Kritik kedua berkaitan dengan kondisi para pekerja di pertanian almond. Sebuah artikel dari Bastyr University pada 2023 pernah menyoroti hal ini. Terutama pada masa panen, para pekerja mesti dihadapkan pada masalah-masalah seperti waktu kerja yang terlalu panjang, gaji yang tidak setimpal, serta keselamatan kerja yang tidak terlalu diperhatikan.

Kemudian, ada juga kritik soal penggunaan pestisida berlebihan. Pertanian monokultur seperti almond memang membutuhkan penggunaan banyak pestisida serta pupuk buatan yang kemudian mengganggu ekosistem serta biodiversitas di wilayah tersebut. Ini belum termasuk bagaimana pertanian almond menyebabkan kematian besar-besaran pada lebah yang digunakan untuk menyerbuki bunga tanaman. Kematian lebah dalam jumlah besar ini sangat berbahaya karena lebah adalah penyerbuk alami yang menjaga stabilitas biodiversitas planet.

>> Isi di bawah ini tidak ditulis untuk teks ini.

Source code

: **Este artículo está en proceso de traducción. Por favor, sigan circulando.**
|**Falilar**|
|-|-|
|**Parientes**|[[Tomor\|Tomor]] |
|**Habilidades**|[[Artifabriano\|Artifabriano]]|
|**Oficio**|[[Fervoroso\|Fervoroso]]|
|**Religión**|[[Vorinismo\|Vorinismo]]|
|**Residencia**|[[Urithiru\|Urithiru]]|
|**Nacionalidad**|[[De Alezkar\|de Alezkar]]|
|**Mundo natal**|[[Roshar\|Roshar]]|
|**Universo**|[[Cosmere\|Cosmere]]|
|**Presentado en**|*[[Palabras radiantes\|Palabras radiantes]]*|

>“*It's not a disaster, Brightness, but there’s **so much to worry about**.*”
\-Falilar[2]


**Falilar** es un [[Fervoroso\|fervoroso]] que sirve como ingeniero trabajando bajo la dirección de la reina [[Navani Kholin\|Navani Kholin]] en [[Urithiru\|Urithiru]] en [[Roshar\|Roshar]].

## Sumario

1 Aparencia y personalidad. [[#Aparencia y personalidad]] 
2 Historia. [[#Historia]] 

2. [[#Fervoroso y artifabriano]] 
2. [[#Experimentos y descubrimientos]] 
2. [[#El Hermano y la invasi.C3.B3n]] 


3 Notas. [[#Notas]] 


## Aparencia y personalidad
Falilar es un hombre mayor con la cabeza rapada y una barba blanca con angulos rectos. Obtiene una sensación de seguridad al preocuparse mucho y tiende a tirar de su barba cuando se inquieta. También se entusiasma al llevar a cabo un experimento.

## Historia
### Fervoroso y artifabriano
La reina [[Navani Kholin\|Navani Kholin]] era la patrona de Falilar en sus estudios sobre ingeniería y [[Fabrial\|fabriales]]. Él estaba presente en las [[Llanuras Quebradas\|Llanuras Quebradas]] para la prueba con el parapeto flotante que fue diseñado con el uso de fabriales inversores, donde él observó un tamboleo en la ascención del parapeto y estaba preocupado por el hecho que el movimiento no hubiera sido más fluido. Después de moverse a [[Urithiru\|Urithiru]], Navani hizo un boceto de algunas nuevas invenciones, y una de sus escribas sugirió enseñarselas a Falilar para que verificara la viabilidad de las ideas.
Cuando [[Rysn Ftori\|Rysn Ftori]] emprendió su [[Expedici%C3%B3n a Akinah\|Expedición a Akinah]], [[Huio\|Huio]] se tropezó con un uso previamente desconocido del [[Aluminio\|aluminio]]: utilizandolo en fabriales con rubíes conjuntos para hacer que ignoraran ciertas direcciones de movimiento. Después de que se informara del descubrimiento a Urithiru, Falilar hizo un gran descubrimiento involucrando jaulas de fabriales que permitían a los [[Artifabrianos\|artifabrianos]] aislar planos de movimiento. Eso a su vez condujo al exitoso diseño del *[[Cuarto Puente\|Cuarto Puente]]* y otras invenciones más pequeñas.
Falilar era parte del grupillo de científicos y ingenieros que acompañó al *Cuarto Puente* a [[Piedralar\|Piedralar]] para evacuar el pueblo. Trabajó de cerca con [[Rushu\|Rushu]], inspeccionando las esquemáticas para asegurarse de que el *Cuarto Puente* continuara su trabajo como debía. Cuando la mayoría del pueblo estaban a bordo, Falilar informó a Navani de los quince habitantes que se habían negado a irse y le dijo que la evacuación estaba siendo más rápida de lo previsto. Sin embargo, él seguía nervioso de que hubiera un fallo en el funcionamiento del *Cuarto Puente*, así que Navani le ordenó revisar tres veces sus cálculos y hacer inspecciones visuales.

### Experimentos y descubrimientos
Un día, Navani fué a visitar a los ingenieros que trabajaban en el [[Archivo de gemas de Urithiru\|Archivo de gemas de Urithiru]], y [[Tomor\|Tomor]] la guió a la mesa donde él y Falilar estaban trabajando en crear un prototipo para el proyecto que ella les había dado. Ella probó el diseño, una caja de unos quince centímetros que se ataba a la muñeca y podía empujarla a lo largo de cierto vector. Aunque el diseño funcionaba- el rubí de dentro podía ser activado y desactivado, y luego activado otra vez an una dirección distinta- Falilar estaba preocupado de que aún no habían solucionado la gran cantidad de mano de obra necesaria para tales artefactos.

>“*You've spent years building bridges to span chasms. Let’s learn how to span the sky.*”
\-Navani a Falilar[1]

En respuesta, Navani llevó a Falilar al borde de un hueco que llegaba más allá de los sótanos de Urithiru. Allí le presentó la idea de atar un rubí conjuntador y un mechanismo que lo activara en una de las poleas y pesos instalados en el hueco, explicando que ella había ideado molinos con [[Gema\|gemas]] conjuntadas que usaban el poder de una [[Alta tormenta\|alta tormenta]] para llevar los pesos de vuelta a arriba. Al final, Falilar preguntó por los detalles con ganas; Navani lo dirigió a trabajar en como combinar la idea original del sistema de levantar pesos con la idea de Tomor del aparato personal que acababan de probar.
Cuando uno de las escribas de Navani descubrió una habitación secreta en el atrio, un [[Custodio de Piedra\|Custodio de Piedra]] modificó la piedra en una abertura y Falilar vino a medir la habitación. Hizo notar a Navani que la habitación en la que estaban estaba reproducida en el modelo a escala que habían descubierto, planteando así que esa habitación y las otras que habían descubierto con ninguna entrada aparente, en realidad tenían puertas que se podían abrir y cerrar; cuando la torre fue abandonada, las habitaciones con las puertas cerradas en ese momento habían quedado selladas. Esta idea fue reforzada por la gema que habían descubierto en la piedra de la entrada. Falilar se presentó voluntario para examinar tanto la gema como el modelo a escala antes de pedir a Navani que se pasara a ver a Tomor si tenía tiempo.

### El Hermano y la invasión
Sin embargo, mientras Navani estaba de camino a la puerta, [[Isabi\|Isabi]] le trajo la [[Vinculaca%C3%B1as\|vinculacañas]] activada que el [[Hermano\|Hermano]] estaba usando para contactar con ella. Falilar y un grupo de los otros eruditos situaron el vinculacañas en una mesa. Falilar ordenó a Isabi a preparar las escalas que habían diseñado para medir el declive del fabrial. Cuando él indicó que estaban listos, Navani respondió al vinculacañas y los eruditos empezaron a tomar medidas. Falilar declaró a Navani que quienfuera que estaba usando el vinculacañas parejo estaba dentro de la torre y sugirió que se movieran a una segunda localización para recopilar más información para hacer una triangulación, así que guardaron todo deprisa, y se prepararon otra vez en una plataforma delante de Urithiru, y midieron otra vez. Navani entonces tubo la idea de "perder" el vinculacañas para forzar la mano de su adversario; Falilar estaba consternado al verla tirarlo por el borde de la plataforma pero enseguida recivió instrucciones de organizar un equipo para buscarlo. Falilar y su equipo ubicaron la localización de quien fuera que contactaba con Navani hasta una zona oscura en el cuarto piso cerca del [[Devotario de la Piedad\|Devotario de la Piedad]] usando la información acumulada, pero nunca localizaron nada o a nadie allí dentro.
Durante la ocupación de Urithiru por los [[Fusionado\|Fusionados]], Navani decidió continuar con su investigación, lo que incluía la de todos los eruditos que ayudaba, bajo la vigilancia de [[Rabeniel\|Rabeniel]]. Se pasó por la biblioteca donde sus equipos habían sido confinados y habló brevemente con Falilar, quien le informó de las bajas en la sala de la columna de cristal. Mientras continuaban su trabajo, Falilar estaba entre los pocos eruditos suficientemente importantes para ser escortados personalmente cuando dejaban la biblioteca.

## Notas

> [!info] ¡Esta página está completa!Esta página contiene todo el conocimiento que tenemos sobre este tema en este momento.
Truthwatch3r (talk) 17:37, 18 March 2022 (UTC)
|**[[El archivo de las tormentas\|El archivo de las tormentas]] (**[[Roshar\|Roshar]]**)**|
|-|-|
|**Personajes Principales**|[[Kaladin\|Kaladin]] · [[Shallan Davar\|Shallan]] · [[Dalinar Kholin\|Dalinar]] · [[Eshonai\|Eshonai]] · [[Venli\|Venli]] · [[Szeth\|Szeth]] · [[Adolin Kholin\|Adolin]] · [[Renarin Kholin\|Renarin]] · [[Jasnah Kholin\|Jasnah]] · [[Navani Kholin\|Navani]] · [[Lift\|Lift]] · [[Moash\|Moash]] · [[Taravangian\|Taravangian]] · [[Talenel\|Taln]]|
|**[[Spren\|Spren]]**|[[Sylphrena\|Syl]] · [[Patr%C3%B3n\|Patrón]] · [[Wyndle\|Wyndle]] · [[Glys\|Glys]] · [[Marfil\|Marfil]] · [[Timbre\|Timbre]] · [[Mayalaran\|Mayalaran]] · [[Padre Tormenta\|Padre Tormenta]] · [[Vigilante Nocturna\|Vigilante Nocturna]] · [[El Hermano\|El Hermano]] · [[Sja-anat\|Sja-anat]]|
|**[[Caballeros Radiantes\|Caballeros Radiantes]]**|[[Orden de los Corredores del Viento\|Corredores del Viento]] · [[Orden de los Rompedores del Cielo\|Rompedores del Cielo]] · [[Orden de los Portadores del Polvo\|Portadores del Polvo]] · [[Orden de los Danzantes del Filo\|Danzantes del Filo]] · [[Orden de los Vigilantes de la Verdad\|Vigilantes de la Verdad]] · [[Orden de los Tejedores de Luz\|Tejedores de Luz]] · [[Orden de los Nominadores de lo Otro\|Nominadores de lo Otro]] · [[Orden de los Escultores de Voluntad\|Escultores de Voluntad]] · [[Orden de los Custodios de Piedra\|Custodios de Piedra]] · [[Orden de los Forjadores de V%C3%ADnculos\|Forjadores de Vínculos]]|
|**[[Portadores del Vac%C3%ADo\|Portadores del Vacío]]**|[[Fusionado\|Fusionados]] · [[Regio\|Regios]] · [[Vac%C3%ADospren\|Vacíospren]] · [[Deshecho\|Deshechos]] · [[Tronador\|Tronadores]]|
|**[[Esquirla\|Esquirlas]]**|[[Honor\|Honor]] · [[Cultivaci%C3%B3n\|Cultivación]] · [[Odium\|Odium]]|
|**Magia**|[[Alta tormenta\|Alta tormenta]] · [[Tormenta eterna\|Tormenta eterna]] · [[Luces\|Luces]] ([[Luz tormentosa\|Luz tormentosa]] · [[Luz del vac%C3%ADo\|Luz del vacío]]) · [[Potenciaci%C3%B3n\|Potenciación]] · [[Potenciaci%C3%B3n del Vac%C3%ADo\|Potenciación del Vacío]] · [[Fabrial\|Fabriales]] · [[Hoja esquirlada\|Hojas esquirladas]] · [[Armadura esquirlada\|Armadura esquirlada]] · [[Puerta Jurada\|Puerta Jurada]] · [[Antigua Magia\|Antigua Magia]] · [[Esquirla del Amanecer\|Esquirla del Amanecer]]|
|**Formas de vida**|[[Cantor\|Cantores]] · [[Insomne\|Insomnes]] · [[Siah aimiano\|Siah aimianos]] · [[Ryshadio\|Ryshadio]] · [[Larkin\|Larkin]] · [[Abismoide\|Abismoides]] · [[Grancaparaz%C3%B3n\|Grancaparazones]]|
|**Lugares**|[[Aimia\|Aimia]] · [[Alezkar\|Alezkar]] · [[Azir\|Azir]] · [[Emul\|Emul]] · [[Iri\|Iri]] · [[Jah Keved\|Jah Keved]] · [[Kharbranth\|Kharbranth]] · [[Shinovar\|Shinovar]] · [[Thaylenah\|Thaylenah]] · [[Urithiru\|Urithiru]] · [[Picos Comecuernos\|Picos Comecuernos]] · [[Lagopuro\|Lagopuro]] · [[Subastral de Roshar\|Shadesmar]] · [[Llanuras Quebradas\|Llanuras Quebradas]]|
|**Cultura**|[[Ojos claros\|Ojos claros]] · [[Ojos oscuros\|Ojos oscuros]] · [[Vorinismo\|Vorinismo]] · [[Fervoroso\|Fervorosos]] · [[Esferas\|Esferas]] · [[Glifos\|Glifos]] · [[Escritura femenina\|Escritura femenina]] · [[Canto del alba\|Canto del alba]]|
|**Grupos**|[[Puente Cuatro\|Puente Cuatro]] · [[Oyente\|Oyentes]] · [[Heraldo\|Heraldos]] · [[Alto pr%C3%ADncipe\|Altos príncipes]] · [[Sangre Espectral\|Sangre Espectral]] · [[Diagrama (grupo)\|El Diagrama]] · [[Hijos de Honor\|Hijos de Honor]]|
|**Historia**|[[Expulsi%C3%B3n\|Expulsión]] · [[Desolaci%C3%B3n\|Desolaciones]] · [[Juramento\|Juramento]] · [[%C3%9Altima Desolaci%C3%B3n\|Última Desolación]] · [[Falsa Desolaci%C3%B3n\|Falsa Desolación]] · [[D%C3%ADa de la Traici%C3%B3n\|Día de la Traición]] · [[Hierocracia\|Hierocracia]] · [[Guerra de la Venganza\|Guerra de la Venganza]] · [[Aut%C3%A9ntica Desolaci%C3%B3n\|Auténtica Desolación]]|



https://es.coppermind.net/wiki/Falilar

Biarkan Tetap Jadi Minuman Mewah

Namun, terlepas dari segala persoalan yang ada, permintaan susu almond terus meningkat. Pada 2024, nilai industri susu almond mencapai USD5,9 miliar. Diperkirakan, pada 2034 mendatang, nilainya bisa sampai USD14,2 miliar. Ini, tentu saja, tidak bisa dipisahkan dari bagaimana popularitas susu almond terus merangsek ke wilayah-wilayah di mana ia sebelumnya belum begitu masyhur. Salah satunya? Asia Tenggara, termasuk Indonesia.

Tidak ada data atau catatan yang mampu secara definitif menentukan kapan sebenarnya susu almond mulai masuk ke Indonesia. Namun, diperkirakan popularitasnya melejit drastis pada 2014 seiring dengan semakin populernya gaya hidup sehat serta budaya ngopi di coffee shop.

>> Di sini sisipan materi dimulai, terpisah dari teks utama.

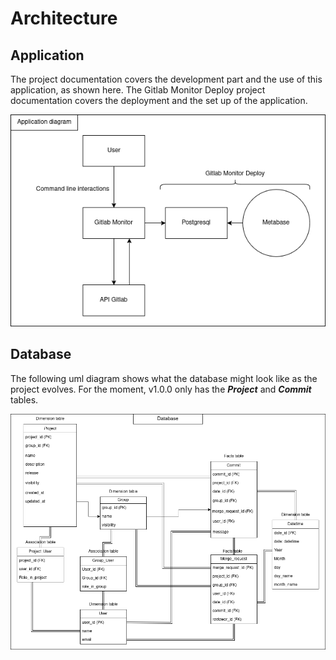 # Architecture

## Application

The project documentation covers the development part and the use of this application, as shown here. The Gitlab Monitor Deploy project documentation covers the deployment and the set up of the application.

![Gitlab Monitor Application Diagram](../_static/diagramme-app.drawio.png)

## Database

The following uml diagram shows what the database might look like as the project evolves. For the moment, v1.0.0 only has the ***Project*** and ***Commit*** tables.

![Gitlab Monitor UML Database](../_static/uml_bdd.drawio.png)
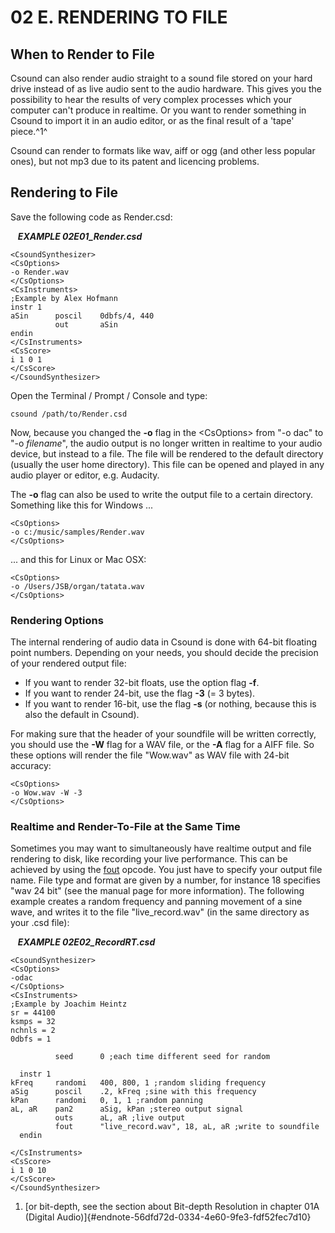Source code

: 02 E. RENDERING TO FILE
=======================

When to Render to File
----------------------

Csound can also render audio straight to a sound file stored on your
hard drive instead of as live audio sent to the audio hardware. This
gives you the possibility to hear the results of very complex processes
which your computer can\'t produce in realtime. Or you want to render
something in Csound to import it in an audio editor, or as the final
result of a \'tape\' piece.^1^ 

Csound can render to formats like wav, aiff or ogg (and other less
popular ones), but not mp3 due to its patent and licencing problems.

Rendering to File
-----------------

Save the following code as Render.csd:

   ***EXAMPLE 02E01\_Render.csd*** 

    <CsoundSynthesizer>
    <CsOptions>
    -o Render.wav
    </CsOptions>
    <CsInstruments>
    ;Example by Alex Hofmann
    instr 1
    aSin      poscil    0dbfs/4, 440
              out       aSin
    endin
    </CsInstruments>
    <CsScore>
    i 1 0 1
    </CsScore>
    </CsoundSynthesizer>

Open the Terminal / Prompt / Console and type:

    csound /path/to/Render.csd

Now, because you changed the **-o** flag in the \<CsOptions\> from \"-o
dac\" to \"-o *filename*\", the audio output is no longer written in
realtime to your audio device, but instead to a file. The file will be
rendered to the default directory (usually the user home directory).
This file can be opened and played in any audio player or editor, e.g.
Audacity.

The **-o** flag can also be used to write the output file to a certain
directory. Something like this for Windows \...

    <CsOptions>
    -o c:/music/samples/Render.wav
    </CsOptions>

\... and this for Linux or Mac OSX:

    <CsOptions>
    -o /Users/JSB/organ/tatata.wav
    </CsOptions>  

### Rendering Options

The internal rendering of audio data in Csound is done with 64-bit
floating point numbers. Depending on your needs, you should decide the
precision of your rendered output file:

-   If you want to render 32-bit floats, use the option flag **-f**.
-   If you want to render 24-bit, use the flag **-3** (= 3 bytes).
-   If you want to render 16-bit, use the flag **-s** (or nothing,
    because this is also the default in Csound).

For making sure that the header of your soundfile will be written
correctly, you should use the **-W** flag for a WAV file, or the **-A**
flag for a AIFF file. So these options will render the file \"Wow.wav\"
as WAV file with 24-bit accuracy:

    <CsOptions>
    -o Wow.wav -W -3
    </CsOptions>  

### Realtime and Render-To-File at the Same Time

Sometimes you may want to simultaneously have realtime output and file
rendering to disk, like recording your live performance. This can be
achieved by using the
[fout](http://www.csounds.com/manual/html/fout.html "A. DIGITAL AUDIO")
opcode. You just have to specify your output file name. File type and
format are given by a number, for instance 18 specifies \"wav 24 bit\"
(see the manual page for more information). The following example
creates a random frequency and panning movement of a sine wave, and
writes it to the file \"live\_record.wav\" (in the same directory as
your .csd file):

   ***EXAMPLE 02E02\_RecordRT.csd***

    <CsoundSynthesizer>
    <CsOptions>
    -odac
    </CsOptions>
    <CsInstruments>
    ;Example by Joachim Heintz
    sr = 44100
    ksmps = 32
    nchnls = 2
    0dbfs = 1

              seed      0 ;each time different seed for random

      instr 1
    kFreq     randomi   400, 800, 1 ;random sliding frequency
    aSig      poscil    .2, kFreq ;sine with this frequency
    kPan      randomi   0, 1, 1 ;random panning
    aL, aR    pan2      aSig, kPan ;stereo output signal
              outs      aL, aR ;live output
              fout      "live_record.wav", 18, aL, aR ;write to soundfile
      endin

    </CsInstruments>
    <CsScore>
    i 1 0 10
    </CsScore>
    </CsoundSynthesizer> 

1.  [or bit-depth, see the section about Bit-depth Resolution in chapter
    01A (Digital Audio)]{#endnote-56dfd72d-0334-4e60-9fe3-fdf52fec7d10}
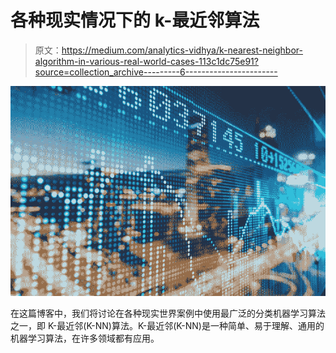 # 各种现实情况下的 k-最近邻算法

> 原文：<https://medium.com/analytics-vidhya/k-nearest-neighbor-algorithm-in-various-real-world-cases-113c1dc75e91?source=collection_archive---------6----------------------->

![](img/de903ddbe916b02a5adda8c5509ef3f3.png)

在这篇博客中，我们将讨论在各种现实世界案例中使用最广泛的分类机器学习算法之一，即 K-最近邻(K-NN)算法。K-最近邻(K-NN)是一种简单、易于理解、通用的机器学习算法，在许多领域都有应用。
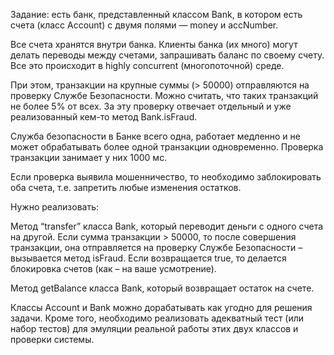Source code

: Задание:
есть банк, представленный классом Bank, в котором есть счета (класс Account) с двумя полями — money и accNumber.

Все счета хранятся внутри банка. Клиенты банка (их много) могут делать переводы между счетами, запрашивать баланс по своему счету. Все это происходит в highly concurrent (многопоточной) среде.

При этом, транзакции на крупные суммы (> 50000) отправляются на проверку Службе Безопасности. Можно считать, что таких транзакций не более 5% от всех. За эту проверку отвечает отдельный и уже реализованный кем-то метод Bank.isFraud.

Служба безопасности в Банке всего одна, работает медленно и не может обрабатывать более одной транзакции одновременно. Проверка транзакции занимает у них 1000 мс.

Если проверка выявила мошенничество, то необходимо заблокировать оба счета, т.е. запретить любые изменения остатков.

Нужно реализовать:

Метод “transfer” класса Bank, который переводит деньги с одного счета на другой. Если сумма транзакции > 50000, то после совершения транзакции, она отправляется на проверку Службе Безопасности – вызывается метод isFraud. Если возвращается true, то делается блокировка счетов (как – на ваше усмотрение).

Метод getBalance класса Bank, который возвращает остаток на счете.

Классы Account и Bank можно дорабатывать как угодно для решения задачи. Кроме того, необходимо реализовать адекватный тест (или набор тестов) для эмуляции реальной работы этих двух классов и проверки системы.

Di Indonesia, susu nabati sebetulnya bukan barang baru. Susu kedelai, misalnya, sudah diproduksi di Nusantara sejak abad ke-17 berkat hubungan dagang dengan Tiongkok. Kini, keberadaan susu almond serta susu oat pun menambah khazanah gizi masyarakat Indonesia. Namun, tak seperti susu kedelai yang sudah merakyat, susu almond dan oat di Indonesia masih jadi barang mewah.

Apakah nantinya susu almond bisa lebih merakyat lagi? Mungkin saja. Akan tetapi, untuk mencapai titik tersebut, industrialisasi besar-besaran jelas akan diperlukan seperti yang sudah ada di California. Di sinilah dilema bakal terjadi. Ya, susu almond yang lebih sehat itu bakal bisa dikonsumsi lebih banyak orang. Namun, ongkos lingkungan untuk mewujudkan itu tentu tidak main-main. Belum lagi jika kita bicara soal bagaimana industri almond memperlakukan pekerjanya.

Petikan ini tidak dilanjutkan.